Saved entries

-*-

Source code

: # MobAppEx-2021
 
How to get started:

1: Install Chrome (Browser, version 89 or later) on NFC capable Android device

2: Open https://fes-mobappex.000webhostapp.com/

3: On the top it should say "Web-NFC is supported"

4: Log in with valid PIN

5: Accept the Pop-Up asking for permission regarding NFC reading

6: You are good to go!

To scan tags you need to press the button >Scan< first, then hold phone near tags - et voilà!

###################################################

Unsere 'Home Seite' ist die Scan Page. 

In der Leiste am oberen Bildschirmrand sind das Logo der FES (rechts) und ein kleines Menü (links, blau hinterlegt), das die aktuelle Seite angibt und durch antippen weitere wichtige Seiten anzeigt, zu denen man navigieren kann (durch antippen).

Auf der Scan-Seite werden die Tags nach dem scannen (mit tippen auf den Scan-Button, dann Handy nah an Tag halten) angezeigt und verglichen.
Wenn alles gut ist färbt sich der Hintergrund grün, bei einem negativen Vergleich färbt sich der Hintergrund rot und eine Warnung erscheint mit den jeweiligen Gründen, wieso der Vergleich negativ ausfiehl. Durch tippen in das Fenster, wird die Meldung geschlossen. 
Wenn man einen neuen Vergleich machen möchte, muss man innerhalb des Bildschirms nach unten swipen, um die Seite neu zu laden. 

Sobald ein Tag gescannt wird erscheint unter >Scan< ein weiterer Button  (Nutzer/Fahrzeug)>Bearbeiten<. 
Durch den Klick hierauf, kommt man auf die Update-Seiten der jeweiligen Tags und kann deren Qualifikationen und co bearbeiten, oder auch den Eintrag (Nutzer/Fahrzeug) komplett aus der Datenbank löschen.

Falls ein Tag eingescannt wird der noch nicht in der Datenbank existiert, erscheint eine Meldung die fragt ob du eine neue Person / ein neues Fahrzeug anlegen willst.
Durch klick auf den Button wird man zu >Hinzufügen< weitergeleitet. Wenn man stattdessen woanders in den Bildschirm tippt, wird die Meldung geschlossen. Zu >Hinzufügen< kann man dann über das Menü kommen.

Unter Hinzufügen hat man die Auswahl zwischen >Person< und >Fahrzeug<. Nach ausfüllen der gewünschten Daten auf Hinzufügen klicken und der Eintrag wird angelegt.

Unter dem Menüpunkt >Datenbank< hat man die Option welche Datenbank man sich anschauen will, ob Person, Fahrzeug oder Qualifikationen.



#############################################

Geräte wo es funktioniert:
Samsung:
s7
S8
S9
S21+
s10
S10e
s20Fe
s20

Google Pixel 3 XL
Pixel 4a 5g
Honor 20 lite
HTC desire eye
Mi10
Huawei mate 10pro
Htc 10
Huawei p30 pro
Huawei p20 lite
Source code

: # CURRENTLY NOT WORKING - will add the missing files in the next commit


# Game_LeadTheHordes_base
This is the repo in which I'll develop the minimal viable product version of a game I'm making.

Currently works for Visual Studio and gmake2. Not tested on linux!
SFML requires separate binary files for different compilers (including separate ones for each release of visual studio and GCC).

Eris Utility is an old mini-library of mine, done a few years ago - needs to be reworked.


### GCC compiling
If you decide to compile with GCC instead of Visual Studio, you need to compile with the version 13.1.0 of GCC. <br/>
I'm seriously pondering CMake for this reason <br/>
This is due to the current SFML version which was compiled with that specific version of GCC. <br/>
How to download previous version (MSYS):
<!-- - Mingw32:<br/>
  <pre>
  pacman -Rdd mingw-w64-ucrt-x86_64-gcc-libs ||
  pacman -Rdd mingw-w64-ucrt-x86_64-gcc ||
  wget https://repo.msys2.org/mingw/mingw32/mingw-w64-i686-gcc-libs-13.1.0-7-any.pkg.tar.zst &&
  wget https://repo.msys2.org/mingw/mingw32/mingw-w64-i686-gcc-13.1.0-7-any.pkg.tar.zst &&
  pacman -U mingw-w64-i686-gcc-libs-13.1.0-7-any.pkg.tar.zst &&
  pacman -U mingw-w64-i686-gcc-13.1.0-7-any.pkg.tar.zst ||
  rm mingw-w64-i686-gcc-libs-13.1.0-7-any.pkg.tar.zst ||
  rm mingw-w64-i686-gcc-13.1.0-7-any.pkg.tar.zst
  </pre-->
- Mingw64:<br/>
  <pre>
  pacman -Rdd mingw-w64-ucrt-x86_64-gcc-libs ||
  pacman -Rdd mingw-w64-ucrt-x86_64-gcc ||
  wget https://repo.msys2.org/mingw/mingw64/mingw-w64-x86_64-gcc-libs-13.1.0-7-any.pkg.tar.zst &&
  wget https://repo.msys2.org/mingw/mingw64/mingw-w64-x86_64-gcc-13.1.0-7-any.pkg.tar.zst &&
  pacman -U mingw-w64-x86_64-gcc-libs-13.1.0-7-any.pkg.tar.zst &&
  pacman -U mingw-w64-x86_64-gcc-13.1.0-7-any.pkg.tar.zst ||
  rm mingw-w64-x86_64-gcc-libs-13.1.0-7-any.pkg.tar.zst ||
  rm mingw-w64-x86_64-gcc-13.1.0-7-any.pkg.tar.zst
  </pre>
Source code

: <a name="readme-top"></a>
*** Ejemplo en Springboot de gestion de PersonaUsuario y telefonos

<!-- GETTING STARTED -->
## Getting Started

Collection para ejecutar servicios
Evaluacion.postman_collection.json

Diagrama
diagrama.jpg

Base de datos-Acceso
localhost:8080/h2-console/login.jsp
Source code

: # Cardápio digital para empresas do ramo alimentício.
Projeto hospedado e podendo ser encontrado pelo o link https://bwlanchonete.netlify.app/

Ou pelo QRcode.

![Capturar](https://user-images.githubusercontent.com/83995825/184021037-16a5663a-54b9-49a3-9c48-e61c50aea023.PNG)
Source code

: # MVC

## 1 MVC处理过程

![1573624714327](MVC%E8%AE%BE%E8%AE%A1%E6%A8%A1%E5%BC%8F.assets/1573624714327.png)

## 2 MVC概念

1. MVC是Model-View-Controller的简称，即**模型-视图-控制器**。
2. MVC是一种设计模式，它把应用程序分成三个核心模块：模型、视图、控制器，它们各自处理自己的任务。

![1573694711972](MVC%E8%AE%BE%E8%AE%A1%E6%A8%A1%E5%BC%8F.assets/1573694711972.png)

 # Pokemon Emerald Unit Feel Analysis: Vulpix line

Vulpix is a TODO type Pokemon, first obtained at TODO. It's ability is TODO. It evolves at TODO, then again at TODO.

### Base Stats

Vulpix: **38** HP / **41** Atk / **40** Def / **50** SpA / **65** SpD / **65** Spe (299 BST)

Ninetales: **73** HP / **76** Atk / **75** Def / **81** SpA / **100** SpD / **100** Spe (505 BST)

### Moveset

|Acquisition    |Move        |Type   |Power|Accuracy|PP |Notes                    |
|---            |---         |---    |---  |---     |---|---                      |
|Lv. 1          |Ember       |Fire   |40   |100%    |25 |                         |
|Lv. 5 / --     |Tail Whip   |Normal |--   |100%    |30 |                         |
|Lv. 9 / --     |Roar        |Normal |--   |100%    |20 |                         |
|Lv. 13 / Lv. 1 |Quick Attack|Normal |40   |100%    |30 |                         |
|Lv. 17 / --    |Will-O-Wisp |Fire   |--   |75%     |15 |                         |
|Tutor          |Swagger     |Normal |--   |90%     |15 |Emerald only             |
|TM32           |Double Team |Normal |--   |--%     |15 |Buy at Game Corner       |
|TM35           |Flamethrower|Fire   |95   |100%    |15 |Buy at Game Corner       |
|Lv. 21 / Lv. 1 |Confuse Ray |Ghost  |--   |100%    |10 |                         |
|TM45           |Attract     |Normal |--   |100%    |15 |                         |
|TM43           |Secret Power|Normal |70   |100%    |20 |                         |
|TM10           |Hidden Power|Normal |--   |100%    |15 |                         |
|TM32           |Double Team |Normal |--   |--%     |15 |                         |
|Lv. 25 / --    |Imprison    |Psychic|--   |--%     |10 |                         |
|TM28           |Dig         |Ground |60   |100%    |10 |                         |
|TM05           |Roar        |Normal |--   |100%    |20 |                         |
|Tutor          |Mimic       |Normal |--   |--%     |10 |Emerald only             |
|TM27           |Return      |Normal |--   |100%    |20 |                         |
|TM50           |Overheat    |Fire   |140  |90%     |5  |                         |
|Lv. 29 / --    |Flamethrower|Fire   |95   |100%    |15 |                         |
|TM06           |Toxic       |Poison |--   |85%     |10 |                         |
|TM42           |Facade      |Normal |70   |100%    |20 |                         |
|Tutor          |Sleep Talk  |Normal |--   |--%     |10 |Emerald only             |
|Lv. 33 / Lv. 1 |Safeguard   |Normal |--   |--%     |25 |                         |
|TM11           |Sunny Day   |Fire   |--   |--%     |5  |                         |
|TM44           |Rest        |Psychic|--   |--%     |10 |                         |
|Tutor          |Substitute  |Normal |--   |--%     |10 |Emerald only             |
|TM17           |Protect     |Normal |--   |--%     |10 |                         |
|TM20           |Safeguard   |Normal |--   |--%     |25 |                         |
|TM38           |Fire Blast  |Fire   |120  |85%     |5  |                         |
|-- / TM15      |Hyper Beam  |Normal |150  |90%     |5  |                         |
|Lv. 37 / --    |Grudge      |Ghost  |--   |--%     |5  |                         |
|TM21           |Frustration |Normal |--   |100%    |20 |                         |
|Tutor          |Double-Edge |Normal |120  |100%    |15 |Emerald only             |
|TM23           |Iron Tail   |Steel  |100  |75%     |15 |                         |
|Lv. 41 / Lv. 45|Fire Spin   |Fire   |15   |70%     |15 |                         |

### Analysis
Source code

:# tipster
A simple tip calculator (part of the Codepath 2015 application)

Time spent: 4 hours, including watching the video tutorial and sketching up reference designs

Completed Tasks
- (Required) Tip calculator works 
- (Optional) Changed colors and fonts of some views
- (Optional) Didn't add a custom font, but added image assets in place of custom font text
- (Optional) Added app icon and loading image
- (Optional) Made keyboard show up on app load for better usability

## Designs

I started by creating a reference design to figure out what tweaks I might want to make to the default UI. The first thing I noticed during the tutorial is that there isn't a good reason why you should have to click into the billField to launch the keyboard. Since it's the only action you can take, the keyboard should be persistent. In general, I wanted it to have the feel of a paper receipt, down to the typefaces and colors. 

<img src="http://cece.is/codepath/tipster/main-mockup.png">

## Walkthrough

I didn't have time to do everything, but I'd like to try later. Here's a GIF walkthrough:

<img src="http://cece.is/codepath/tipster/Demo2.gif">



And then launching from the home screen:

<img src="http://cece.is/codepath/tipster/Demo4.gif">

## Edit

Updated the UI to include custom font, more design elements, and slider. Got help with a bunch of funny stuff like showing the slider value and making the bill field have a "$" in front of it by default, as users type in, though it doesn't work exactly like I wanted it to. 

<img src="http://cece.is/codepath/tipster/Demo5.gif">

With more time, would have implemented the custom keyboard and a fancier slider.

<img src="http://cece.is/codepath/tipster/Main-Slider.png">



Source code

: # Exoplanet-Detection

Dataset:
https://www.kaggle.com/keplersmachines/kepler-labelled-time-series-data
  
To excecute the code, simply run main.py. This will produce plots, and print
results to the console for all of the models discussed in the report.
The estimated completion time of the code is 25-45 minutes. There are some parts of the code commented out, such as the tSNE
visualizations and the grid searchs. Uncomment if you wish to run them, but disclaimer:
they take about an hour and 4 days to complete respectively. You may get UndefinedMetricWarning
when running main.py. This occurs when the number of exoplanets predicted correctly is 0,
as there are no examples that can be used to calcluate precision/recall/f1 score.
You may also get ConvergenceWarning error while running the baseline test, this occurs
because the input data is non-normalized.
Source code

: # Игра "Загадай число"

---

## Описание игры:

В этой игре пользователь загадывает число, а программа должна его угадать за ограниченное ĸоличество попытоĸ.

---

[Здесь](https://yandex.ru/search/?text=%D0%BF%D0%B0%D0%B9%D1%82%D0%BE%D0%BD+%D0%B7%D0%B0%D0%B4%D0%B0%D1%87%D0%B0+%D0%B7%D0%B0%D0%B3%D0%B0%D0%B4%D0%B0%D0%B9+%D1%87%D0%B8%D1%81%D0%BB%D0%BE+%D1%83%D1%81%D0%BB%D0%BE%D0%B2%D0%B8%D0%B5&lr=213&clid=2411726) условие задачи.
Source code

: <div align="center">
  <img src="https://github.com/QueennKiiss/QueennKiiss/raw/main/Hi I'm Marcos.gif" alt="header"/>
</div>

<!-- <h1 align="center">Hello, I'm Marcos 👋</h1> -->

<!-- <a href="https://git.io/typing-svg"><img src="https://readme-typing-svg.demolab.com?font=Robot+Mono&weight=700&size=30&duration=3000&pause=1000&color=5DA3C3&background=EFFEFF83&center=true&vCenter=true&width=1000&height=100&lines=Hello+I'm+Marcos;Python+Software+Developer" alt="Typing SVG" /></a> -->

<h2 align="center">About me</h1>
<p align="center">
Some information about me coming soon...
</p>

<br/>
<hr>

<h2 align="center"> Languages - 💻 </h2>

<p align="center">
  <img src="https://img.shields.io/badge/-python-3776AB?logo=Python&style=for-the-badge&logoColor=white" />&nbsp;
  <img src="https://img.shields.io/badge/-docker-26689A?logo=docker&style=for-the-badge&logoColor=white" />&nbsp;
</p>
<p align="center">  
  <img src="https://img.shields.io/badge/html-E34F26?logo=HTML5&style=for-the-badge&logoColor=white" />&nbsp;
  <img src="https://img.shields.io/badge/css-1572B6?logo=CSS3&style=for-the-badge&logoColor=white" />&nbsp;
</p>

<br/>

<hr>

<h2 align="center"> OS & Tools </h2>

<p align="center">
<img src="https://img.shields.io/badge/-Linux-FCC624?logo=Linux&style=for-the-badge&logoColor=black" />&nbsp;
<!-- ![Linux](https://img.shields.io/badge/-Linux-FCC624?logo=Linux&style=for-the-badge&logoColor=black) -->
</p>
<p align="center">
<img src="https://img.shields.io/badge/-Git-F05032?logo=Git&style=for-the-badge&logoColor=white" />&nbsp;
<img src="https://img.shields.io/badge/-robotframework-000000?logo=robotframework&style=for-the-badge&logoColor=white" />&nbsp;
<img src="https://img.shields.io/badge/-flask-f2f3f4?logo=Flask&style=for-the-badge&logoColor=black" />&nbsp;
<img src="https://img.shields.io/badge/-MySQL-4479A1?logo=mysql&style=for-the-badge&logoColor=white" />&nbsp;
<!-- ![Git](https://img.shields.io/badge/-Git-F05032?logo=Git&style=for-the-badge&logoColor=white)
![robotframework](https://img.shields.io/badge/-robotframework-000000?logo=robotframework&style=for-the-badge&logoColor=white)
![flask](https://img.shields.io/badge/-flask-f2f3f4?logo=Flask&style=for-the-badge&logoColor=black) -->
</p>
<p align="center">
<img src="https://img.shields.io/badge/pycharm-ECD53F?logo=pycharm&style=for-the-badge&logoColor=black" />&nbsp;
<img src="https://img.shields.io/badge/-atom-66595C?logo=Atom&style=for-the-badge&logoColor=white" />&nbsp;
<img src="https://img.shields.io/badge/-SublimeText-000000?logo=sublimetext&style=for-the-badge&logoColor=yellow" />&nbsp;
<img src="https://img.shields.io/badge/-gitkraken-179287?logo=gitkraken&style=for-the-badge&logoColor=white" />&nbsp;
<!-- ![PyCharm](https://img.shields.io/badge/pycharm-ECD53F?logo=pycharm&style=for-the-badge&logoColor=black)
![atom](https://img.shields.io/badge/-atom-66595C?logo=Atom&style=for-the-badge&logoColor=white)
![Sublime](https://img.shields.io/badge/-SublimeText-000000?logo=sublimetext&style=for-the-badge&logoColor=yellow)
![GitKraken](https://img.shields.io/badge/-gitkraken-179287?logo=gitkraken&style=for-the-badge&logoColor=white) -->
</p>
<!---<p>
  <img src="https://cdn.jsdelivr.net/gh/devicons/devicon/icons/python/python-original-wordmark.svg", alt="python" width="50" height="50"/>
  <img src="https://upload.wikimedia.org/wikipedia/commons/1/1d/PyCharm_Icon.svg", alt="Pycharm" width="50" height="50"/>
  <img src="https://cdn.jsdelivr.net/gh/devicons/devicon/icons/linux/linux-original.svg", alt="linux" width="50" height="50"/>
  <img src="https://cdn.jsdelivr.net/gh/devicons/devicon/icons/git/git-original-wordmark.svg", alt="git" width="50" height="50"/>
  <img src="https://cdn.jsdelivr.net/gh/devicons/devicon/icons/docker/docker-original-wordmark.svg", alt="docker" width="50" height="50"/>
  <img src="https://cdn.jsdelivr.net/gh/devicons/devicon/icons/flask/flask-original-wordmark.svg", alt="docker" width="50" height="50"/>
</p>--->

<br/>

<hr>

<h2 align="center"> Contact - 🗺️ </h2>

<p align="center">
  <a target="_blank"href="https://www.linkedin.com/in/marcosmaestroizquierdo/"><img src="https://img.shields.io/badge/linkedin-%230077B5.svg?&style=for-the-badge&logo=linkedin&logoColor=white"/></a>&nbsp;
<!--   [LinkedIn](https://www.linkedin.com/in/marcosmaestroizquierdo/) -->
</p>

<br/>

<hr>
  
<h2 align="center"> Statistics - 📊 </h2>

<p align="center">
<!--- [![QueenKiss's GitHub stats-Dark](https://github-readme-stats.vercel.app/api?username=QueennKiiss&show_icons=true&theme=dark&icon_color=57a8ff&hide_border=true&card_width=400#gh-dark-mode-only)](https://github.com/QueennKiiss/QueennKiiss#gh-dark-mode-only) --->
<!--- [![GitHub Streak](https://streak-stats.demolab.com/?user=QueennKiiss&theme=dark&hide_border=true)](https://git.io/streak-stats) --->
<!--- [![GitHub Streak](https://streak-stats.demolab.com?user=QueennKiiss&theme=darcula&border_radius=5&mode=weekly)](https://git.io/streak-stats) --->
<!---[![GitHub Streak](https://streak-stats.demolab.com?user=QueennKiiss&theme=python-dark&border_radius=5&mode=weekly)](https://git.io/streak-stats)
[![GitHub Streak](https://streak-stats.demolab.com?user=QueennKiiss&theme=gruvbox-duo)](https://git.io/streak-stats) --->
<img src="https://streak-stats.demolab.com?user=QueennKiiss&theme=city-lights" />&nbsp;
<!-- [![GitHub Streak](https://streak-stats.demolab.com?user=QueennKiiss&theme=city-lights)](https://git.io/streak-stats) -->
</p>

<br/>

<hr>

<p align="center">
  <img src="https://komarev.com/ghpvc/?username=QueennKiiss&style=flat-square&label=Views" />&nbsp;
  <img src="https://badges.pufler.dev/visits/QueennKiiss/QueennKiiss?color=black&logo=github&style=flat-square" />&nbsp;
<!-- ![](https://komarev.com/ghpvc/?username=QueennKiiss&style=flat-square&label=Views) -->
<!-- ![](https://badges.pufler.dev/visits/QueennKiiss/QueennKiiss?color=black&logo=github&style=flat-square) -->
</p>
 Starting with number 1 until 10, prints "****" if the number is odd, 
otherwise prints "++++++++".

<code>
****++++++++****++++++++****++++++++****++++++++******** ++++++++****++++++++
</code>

-*-

**Requirement**. Which lines of the data contain "Ghost"? Copy them all.

**Written solution**.
|Lv. 21 / Lv. 1 |Confuse Ray |Ghost  |--   |100%    |10 |                         |
|Lv. 37 / --    |Grudge      |Ghost  |--   |--%     |5  |                         |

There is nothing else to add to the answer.